时间:2022-04-12 03:22:20

明代新收获与曲学的新进步

《西华师范大学学报》2015年第四期

摘要:

《全明散曲(增补版)》新增曲家67人,增补小令1706首,增补套数135篇,是近年来明代散曲文献整理的重要收获。其编者谢伯阳教授的治曲经历,与曲学前辈之关系,以及近年来散曲研究的新进步,笔者作为见证人,将有关情况述诸学界,将有裨于治曲学史者参考。

关键词:

散曲;全明散曲;增补版

看到谢伯阳教授推出的最新学术成果《全明散曲》“增补版”,不禁勾起了我一连串往事的回想和思念!犹记20世纪50年代后期,我和伯阳兄先后在南京大学中国语言文学系陈中凡老先生门下攻读曲学。陈老早年担当东南大学国文系首届系主任期间,曾于1922年从北京大学聘来曲学大师吴梅执教,东南曲学,自此昌盛。陈老很自豪地再三强调说:“我们这里在曲学方面是有优良传统的,打从20年代到30年代,吴梅先生在东南大学、中央大学、金陵大学任教时,便开设了曲学通论、词学通论、曲学、词选、戏曲概论、度曲述要、散曲研究和南北曲律谱等课程,培育了唐圭璋、卢冀野、王季思、浦江清、常任侠、赵万里等大批词学家和戏曲学家。”但陈老感叹本校自吴梅先生和卢冀野先生过世后,曲学方面的教研工作断了档,后继乏人。1956年陈老订立远景规划时,特地向校、系领导建言,力主在南大中文系恢复吴梅曲学的优良传统。那时伯阳兄钻研散曲学刚好起步,我则兼读小说戏曲尚未入门。后遵奉陈老所嘱,我便专攻戏曲学了。陈老为人宽厚大度,鼓励我转益多师,他谦逊地说自己只是吴梅的朋友,不足以承接吴梅的曲学事业,必得另外聘请吴门的嫡传弟子来,才能在南大真正传承吴梅曲学的优良传统。陈老盘算多时,向校、系领导推荐了吴梅在北大时期两位尽读其藏曲珍本的入室弟子:一位是近代散曲学的奠基人任中敏,号二北,晚号半塘,时在成都四川大学文科研究所。1957年春节期间,陈老打听到任先生在上海侄儿家过年,便派我做信使赶到上海虹桥路任先生寓邸进谒。任先生是江苏扬州人,思乡之念甚切,欣得陈老之言,大喜过望,要我向陈老转述心曲,并引用唐诗中张祜名句“人生只合扬州死”的嘉话来表示极愿回归江苏之意。不料任先生从沪上返回川大后,校方不放他走,而且为此遭到“反右”风暴的袭击,归来无望。陈老推举的另一位学人是南戏学科的开拓者钱南扬,时在杭州浙江师范学院中文系。陈老派我以短期进修的名义到该校直接联络,经历了一番风风雨雨的曲折过程后终于成功。1959年9月,钱南扬先生聘来南京,陈老欣喜无比,从此在南大中文系建立了戏曲研究室,使吴梅曲学的传统得以恢复,从而培养了一批接班人。

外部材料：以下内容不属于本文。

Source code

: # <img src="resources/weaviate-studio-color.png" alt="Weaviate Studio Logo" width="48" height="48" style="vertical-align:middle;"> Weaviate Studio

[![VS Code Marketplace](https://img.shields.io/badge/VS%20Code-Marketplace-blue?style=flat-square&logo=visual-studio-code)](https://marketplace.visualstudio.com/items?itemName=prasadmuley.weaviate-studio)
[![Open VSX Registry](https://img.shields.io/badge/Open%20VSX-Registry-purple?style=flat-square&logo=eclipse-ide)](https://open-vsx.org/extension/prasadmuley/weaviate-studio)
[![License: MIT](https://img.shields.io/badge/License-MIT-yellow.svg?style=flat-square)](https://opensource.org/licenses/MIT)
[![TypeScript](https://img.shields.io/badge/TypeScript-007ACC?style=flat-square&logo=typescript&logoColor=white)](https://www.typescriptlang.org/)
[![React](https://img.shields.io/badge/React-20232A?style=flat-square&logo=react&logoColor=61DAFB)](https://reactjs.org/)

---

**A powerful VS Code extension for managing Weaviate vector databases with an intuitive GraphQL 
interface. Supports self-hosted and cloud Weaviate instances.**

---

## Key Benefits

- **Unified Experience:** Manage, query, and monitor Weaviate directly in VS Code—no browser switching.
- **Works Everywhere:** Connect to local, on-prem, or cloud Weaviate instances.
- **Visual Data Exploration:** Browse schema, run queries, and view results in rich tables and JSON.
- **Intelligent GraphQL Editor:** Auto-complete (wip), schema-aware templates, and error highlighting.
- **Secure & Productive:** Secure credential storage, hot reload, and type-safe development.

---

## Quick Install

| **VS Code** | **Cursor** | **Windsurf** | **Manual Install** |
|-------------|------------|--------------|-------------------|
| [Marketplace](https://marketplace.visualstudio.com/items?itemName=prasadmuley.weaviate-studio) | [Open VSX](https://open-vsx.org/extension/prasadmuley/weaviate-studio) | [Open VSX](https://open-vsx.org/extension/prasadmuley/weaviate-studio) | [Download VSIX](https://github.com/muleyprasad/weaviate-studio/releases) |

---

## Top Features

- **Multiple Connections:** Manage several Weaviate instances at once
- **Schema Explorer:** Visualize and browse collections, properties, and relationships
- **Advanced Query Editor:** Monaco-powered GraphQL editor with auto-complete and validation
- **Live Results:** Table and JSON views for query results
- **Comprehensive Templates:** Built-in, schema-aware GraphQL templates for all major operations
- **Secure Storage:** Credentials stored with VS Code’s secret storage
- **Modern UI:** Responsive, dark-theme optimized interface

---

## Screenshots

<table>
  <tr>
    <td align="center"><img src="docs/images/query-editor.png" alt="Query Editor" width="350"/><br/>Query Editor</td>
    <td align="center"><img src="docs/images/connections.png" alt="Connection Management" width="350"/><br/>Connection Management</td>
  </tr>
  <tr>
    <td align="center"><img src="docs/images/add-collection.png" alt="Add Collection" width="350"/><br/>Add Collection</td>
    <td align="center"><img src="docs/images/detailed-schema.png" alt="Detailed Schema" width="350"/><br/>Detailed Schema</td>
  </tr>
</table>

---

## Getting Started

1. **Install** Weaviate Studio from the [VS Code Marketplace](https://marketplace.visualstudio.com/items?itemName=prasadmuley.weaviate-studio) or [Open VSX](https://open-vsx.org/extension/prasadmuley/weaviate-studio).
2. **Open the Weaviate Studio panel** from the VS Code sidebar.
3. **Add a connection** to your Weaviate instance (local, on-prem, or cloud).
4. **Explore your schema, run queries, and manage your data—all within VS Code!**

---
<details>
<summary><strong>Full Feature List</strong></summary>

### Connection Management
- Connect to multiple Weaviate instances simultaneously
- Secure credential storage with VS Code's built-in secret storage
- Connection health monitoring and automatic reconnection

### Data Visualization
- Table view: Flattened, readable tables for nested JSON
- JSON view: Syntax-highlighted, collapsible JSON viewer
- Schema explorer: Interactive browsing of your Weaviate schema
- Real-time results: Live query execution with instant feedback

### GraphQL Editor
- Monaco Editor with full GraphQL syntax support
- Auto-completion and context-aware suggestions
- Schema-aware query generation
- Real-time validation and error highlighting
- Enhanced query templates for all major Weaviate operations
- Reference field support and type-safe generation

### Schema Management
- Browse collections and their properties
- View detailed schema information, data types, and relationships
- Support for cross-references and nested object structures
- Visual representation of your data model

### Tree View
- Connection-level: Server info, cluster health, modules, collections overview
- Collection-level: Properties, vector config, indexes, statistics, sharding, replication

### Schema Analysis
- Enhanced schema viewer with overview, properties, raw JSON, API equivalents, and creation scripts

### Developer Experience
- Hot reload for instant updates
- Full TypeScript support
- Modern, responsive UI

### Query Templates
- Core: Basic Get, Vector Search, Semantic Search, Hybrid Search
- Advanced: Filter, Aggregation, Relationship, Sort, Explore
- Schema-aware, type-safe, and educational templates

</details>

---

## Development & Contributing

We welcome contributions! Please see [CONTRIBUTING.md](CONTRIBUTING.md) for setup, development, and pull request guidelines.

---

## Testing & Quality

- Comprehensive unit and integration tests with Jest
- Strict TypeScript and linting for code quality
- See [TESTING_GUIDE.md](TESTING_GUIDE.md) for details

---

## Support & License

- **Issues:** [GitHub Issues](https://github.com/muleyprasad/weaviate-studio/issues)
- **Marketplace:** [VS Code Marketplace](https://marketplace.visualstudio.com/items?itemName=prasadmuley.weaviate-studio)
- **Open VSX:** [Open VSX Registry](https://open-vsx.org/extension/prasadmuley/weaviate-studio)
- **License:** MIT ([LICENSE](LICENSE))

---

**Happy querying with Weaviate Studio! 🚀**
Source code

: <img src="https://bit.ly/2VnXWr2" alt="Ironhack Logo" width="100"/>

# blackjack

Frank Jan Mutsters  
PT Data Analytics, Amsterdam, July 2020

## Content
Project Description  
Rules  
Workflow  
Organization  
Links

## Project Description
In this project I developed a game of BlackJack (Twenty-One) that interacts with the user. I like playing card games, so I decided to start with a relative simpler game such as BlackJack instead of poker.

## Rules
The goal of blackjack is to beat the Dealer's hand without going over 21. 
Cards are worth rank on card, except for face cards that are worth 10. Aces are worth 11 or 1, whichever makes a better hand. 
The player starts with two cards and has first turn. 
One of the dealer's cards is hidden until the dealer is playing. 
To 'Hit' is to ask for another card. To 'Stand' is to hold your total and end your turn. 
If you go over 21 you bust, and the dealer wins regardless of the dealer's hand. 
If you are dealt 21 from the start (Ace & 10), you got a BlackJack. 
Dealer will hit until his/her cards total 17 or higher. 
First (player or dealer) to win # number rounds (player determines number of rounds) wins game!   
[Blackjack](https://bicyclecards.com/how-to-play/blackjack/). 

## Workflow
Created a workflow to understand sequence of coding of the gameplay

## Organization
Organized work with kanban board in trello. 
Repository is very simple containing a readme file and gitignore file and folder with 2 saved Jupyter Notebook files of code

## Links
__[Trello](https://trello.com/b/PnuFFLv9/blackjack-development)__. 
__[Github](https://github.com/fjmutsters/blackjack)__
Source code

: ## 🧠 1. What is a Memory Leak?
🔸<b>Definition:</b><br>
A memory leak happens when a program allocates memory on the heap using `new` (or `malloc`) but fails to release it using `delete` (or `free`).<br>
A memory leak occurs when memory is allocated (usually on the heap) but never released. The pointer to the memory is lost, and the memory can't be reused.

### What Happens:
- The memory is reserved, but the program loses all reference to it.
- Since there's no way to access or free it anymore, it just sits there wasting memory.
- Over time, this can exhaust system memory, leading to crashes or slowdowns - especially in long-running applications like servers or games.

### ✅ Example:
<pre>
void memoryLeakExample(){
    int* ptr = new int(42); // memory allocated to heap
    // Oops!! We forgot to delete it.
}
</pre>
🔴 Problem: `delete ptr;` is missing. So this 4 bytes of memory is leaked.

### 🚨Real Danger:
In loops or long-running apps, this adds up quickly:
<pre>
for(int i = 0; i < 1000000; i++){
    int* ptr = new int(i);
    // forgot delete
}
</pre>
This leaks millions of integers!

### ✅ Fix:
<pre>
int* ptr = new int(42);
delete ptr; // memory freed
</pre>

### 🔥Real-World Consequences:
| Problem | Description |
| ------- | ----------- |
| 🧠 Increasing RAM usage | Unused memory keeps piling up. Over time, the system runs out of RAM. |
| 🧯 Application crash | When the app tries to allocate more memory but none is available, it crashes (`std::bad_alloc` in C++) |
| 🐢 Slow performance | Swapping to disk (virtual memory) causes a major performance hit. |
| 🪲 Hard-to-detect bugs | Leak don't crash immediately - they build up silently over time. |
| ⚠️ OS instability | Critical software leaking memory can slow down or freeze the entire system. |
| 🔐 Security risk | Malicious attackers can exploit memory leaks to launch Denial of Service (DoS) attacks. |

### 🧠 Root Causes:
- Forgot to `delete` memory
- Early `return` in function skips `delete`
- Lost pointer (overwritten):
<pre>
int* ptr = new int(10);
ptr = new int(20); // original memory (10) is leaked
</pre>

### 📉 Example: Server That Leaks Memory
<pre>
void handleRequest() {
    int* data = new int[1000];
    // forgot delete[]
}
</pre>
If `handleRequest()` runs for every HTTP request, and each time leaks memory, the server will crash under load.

20世纪80年代初,我在南京大学中文系开设了“中国戏曲史”课程,并着手昆曲学的建构。伯阳兄则开设了“历代散曲”课程,与南京师范学院凌景埏先生合作校订了《海浮山堂词稿》(上海古籍出版社1981年出版)和《诸宫调两种》(齐鲁书社1988年出版),并继凌先生遗志编成《全清散曲》,作为“南京大学古典文献研究所专刊”于1985年由齐鲁书社出版,荣获“全国首届古籍整理图书二等奖”(此书又于2006年出了“增补版”)。同时,伯阳兄应中山大学王季思教授之邀,与洪柏昭教授共同完成了《元明清散曲选》(人民文学出版社1988年出版),被国家教委指定为高等学校第一部散曲教材。事有所未料,伯阳兄正在南大中文系发奋图强、雄心壮志地辑集《全明散曲》时,却又出乎意料地转到扬州师范学院协助任半塘先生指导博士生去了。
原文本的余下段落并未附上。